[ENTRIES SUPPLIED]
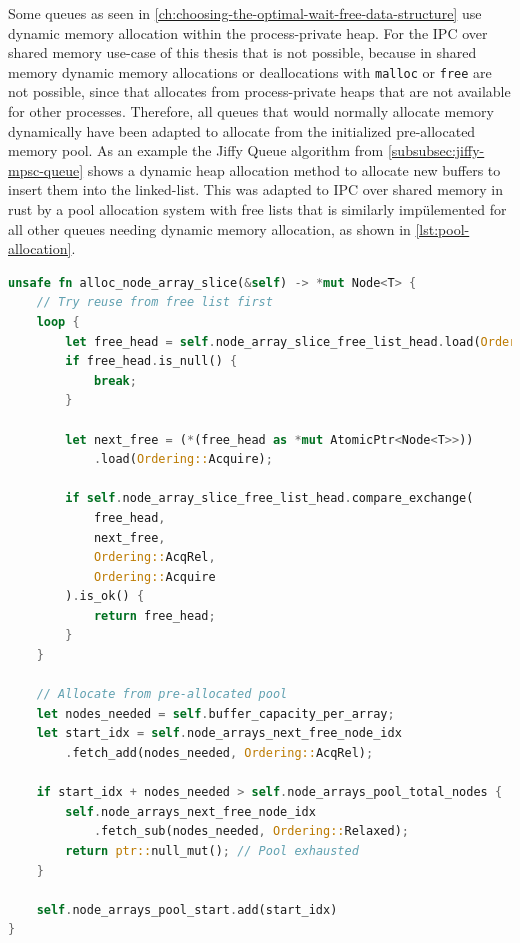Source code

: Some queues as seen in \cref{ch:choosing-the-optimal-wait-free-data-structure} use dynamic memory allocation within the process-private heap. For the \ac{IPC} over shared memory use-case of this thesis that is not possible, because in shared memory dynamic memory allocations or deallocations with \texttt{malloc} or \texttt{free} are not possible, since that allocates from process-private heaps that are not available for other processes. Therefore, all queues that would normally allocate memory dynamically have been adapted to allocate from the initialized pre-allocated memory pool. As an example the Jiffy Queue algorithm from \cref{subsubsec:jiffy-mpsc-queue} shows a dynamic heap allocation method to allocate new buffers to insert them into the linked-list. This was adapted to \ac{IPC} over shared memory in rust by a pool allocation system with free lists that is similarly impülemented for all other queues needing dynamic memory allocation, as shown in \cref{lst:pool-allocation}.

\begin{lstlisting}[language=Rust, style=boxed, caption={Lock-free memory pool allocation}, label={lst:pool-allocation}]
unsafe fn alloc_node_array_slice(&self) -> *mut Node<T> {
    // Try reuse from free list first
    loop {
        let free_head = self.node_array_slice_free_list_head.load(Ordering::Acquire);
        if free_head.is_null() {
            break;
        }
        
        let next_free = (*(free_head as *mut AtomicPtr<Node<T>>))
            .load(Ordering::Acquire);
            
        if self.node_array_slice_free_list_head.compare_exchange(
            free_head, 
            next_free, 
            Ordering::AcqRel, 
            Ordering::Acquire
        ).is_ok() {
            return free_head;
        }
    }
    
    // Allocate from pre-allocated pool
    let nodes_needed = self.buffer_capacity_per_array;
    let start_idx = self.node_arrays_next_free_node_idx
        .fetch_add(nodes_needed, Ordering::AcqRel);
        
    if start_idx + nodes_needed > self.node_arrays_pool_total_nodes {
        self.node_arrays_next_free_node_idx
            .fetch_sub(nodes_needed, Ordering::Relaxed);
        return ptr::null_mut(); // Pool exhausted
    }
    
    self.node_arrays_pool_start.add(start_idx)
}
\end{lstlisting}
[/ENTRIES SUPPLIED]
Please show, exactly as written, every line above that contains the word "lstlisting".

\begin{lstlisting}[language=Rust, style=boxed, caption={Lock-free memory pool allocation}, label={lst:pool-allocation}]
\end{lstlisting}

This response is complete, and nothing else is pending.